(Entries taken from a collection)
......
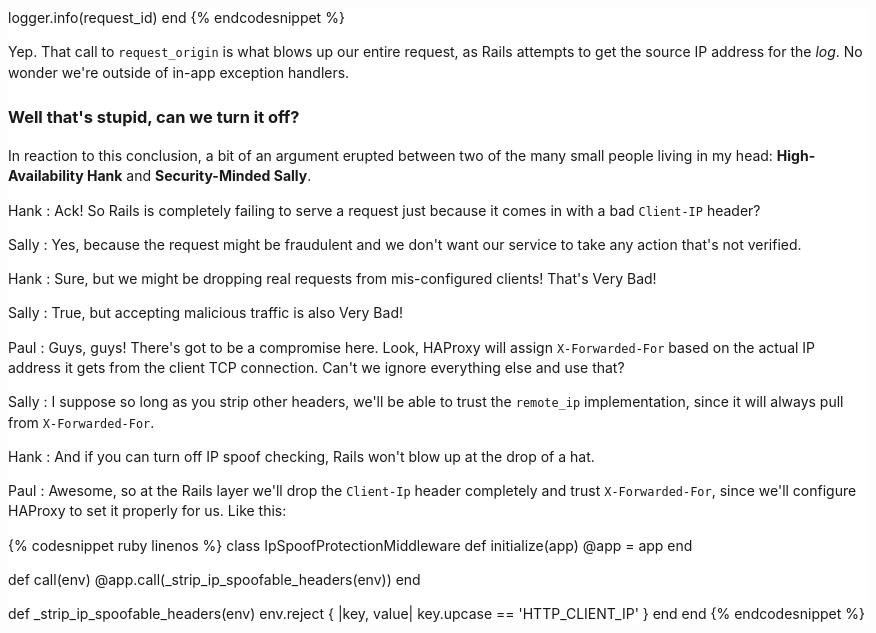   logger.info(request_id)
end
{% endcodesnippet %}

Yep.  That call to `request_origin` is what blows up our entire request, as
Rails attempts to get the source IP address for the _log_.  No wonder we're
outside of in-app exception handlers.

### Well that's stupid, can we turn it off?

In reaction to this conclusion, a bit of an argument erupted between two of the many
small people living in my head: __High-Availability Hank__ and
__Security-Minded Sally__.

Hank
:  Ack! So Rails is completely failing to serve a request just because it comes
   in with a bad `Client-IP` header?

Sally
:  Yes, because the request might be fraudulent and we don't want our service
   to take any action that's not verified.

Hank
:  Sure, but we might be dropping real requests from mis-configured clients!
   That's Very Bad!

Sally
:  True, but accepting malicious traffic is also Very Bad!

Paul
:  Guys, guys! There's got to be a compromise here.  Look, HAProxy will assign
   `X-Forwarded-For` based on the actual IP address it gets from the client TCP
   connection.  Can't we ignore everything else and use that?

Sally
:  I suppose so long as you strip other headers, we'll be able to trust the
   `remote_ip` implementation, since it will always pull from `X-Forwarded-For`.

Hank
:  And if you can turn off IP spoof checking, Rails won't blow up at the drop of a hat.

Paul
:  Awesome, so at the Rails layer we'll drop the `Client-Ip` header completely
   and trust `X-Forwarded-For`, since we'll configure HAProxy to set it
   properly for us.  Like this:

{% codesnippet ruby linenos %}
class IpSpoofProtectionMiddleware
  def initialize(app)
    @app = app
  end

  def call(env)
    @app.call(_strip_ip_spoofable_headers(env))
  end

  def _strip_ip_spoofable_headers(env)
    env.reject { |key, value| key.upcase == 'HTTP_CLIENT_IP' }
  end
end
{% endcodesnippet %}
......
[WHAT YOU WILL DO] Whenever the string "HAProxy" turns up in a line above, copy that line out.

[RESPONSE TO THIS TASK]
:  Guys, guys! There's got to be a compromise here.  Look, HAProxy will assign
   and trust `X-Forwarded-For`, since we'll configure HAProxy to set it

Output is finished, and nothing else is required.